◆ ABOUT THIS TASK ◆
Would you restate all the data that follows, word for word?

◆ DATASET RECORDS ◆
§
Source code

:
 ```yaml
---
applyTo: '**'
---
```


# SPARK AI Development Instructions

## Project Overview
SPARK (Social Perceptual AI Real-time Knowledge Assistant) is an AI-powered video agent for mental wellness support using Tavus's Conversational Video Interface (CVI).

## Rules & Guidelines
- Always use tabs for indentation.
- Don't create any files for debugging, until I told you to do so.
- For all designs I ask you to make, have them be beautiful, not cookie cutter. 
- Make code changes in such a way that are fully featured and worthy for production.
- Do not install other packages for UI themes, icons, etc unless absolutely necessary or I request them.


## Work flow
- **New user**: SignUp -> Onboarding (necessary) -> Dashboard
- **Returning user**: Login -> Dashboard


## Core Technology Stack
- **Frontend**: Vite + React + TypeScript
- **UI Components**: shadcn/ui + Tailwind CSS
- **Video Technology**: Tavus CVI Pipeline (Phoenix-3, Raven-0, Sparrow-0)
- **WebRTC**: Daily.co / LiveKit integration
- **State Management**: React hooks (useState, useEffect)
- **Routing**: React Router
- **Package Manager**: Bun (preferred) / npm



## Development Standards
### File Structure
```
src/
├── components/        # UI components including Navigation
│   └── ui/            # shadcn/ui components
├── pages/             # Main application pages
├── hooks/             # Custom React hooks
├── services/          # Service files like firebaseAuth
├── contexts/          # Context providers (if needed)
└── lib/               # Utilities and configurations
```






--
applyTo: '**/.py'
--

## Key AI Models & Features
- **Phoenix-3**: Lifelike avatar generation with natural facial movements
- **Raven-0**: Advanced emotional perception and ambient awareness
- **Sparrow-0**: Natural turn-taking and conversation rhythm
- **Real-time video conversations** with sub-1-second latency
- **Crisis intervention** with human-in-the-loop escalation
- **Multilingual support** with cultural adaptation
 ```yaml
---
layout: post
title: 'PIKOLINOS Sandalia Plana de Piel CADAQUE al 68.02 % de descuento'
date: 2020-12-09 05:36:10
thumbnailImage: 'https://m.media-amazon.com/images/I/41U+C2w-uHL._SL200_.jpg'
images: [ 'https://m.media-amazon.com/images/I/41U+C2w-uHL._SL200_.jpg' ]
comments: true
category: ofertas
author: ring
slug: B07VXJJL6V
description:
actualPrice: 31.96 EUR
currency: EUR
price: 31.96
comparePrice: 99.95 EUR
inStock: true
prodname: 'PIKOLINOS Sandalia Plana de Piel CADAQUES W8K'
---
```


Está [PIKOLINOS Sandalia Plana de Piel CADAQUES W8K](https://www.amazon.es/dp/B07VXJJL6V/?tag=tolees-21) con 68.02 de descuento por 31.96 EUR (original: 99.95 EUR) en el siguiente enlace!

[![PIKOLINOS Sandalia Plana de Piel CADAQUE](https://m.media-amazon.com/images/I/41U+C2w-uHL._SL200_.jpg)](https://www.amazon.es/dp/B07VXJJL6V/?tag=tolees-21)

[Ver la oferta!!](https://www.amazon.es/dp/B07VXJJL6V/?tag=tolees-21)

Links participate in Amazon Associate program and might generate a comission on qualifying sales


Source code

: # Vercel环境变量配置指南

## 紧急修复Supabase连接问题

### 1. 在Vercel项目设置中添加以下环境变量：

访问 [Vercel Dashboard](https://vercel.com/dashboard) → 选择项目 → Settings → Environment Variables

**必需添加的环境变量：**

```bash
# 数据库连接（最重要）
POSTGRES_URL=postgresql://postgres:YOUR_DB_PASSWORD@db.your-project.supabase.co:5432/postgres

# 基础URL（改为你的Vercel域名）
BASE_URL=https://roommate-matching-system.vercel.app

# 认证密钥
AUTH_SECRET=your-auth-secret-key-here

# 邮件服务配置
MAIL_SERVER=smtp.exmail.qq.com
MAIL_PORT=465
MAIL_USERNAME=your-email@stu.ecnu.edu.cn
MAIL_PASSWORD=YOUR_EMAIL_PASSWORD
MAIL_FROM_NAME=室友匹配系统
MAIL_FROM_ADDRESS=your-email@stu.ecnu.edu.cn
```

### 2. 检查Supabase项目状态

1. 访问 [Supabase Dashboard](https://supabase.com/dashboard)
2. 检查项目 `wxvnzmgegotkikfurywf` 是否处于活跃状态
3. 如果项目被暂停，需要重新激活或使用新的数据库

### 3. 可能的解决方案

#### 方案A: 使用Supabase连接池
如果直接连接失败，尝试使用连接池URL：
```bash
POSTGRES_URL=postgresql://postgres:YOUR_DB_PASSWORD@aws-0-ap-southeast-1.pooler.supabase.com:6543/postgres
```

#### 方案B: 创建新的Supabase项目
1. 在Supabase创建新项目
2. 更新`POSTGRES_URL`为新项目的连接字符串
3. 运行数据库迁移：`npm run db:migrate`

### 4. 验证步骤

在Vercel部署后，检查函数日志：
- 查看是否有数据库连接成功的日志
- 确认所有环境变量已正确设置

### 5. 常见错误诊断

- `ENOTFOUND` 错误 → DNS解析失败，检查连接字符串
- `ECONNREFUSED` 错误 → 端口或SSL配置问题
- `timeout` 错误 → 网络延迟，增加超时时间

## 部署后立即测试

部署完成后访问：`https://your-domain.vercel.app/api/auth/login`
§
◆ TASK ANSWER ◆
Source code

:
 ```yaml
---
applyTo: '**'
---
```


# SPARK AI Development Instructions

## Project Overview
SPARK (Social Perceptual AI Real-time Knowledge Assistant) is an AI-powered video agent for mental wellness support using Tavus's Conversational Video Interface (CVI).

## Rules & Guidelines
- Always use tabs for indentation.
- Don't create any files for debugging, until I told you to do so.
- For all designs I ask you to make, have them be beautiful, not cookie cutter. 
- Make code changes in such a way that are fully featured and worthy for production.
- Do not install other packages for UI themes, icons, etc unless absolutely necessary or I request them.


## Work flow
- **New user**: SignUp -> Onboarding (necessary) -> Dashboard
- **Returning user**: Login -> Dashboard


## Core Technology Stack
- **Frontend**: Vite + React + TypeScript
- **UI Components**: shadcn/ui + Tailwind CSS
- **Video Technology**: Tavus CVI Pipeline (Phoenix-3, Raven-0, Sparrow-0)
- **WebRTC**: Daily.co / LiveKit integration
- **State Management**: React hooks (useState, useEffect)
- **Routing**: React Router
- **Package Manager**: Bun (preferred) / npm



## Development Standards
### File Structure
```
src/
├── components/        # UI components including Navigation
│   └── ui/            # shadcn/ui components
├── pages/             # Main application pages
├── hooks/             # Custom React hooks
├── services/          # Service files like firebaseAuth
├── contexts/          # Context providers (if needed)
└── lib/               # Utilities and configurations
```






--
applyTo: '**/.py'
--

## Key AI Models & Features
- **Phoenix-3**: Lifelike avatar generation with natural facial movements
- **Raven-0**: Advanced emotional perception and ambient awareness
- **Sparrow-0**: Natural turn-taking and conversation rhythm
- **Real-time video conversations** with sub-1-second latency
- **Crisis intervention** with human-in-the-loop escalation
- **Multilingual support** with cultural adaptation
 ```yaml
---
layout: post
title: 'PIKOLINOS Sandalia Plana de Piel CADAQUE al 68.02 % de descuento'
date: 2020-12-09 05:36:10
thumbnailImage: 'https://m.media-amazon.com/images/I/41U+C2w-uHL._SL200_.jpg'
images: [ 'https://m.media-amazon.com/images/I/41U+C2w-uHL._SL200_.jpg' ]
comments: true
category: ofertas
author: ring
slug: B07VXJJL6V
description:
actualPrice: 31.96 EUR
currency: EUR
price: 31.96
comparePrice: 99.95 EUR
inStock: true
prodname: 'PIKOLINOS Sandalia Plana de Piel CADAQUES W8K'
---
```


Está [PIKOLINOS Sandalia Plana de Piel CADAQUES W8K](https://www.amazon.es/dp/B07VXJJL6V/?tag=tolees-21) con 68.02 de descuento por 31.96 EUR (original: 99.95 EUR) en el siguiente enlace!

[![PIKOLINOS Sandalia Plana de Piel CADAQUE](https://m.media-amazon.com/images/I/41U+C2w-uHL._SL200_.jpg)](https://www.amazon.es/dp/B07VXJJL6V/?tag=tolees-21)

[Ver la oferta!!](https://www.amazon.es/dp/B07VXJJL6V/?tag=tolees-21)

Links participate in Amazon Associate program and might generate a comission on qualifying sales


Source code

: # Vercel环境变量配置指南

## 紧急修复Supabase连接问题

### 1. 在Vercel项目设置中添加以下环境变量：

访问 [Vercel Dashboard](https://vercel.com/dashboard) → 选择项目 → Settings → Environment Variables

**必需添加的环境变量：**

```bash
# 数据库连接（最重要）
POSTGRES_URL=postgresql://postgres:YOUR_DB_PASSWORD@db.your-project.supabase.co:5432/postgres

# 基础URL（改为你的Vercel域名）
BASE_URL=https://roommate-matching-system.vercel.app

# 认证密钥
AUTH_SECRET=your-auth-secret-key-here

# 邮件服务配置
MAIL_SERVER=smtp.exmail.qq.com
MAIL_PORT=465
MAIL_USERNAME=your-email@stu.ecnu.edu.cn
MAIL_PASSWORD=YOUR_EMAIL_PASSWORD
MAIL_FROM_NAME=室友匹配系统
MAIL_FROM_ADDRESS=your-email@stu.ecnu.edu.cn
```

### 2. 检查Supabase项目状态

1. 访问 [Supabase Dashboard](https://supabase.com/dashboard)
2. 检查项目 `wxvnzmgegotkikfurywf` 是否处于活跃状态
3. 如果项目被暂停，需要重新激活或使用新的数据库

### 3. 可能的解决方案

#### 方案A: 使用Supabase连接池
如果直接连接失败，尝试使用连接池URL：
```bash
POSTGRES_URL=postgresql://postgres:YOUR_DB_PASSWORD@aws-0-ap-southeast-1.pooler.supabase.com:6543/postgres
```

#### 方案B: 创建新的Supabase项目
1. 在Supabase创建新项目
2. 更新`POSTGRES_URL`为新项目的连接字符串
3. 运行数据库迁移：`npm run db:migrate`

### 4. 验证步骤

在Vercel部署后，检查函数日志：
- 查看是否有数据库连接成功的日志
- 确认所有环境变量已正确设置

### 5. 常见错误诊断

- `ENOTFOUND` 错误 → DNS解析失败，检查连接字符串
- `ECONNREFUSED` 错误 → 端口或SSL配置问题
- `timeout` 错误 → 网络延迟，增加超时时间

## 部署后立即测试

部署完成后访问：`https://your-domain.vercel.app/api/auth/login`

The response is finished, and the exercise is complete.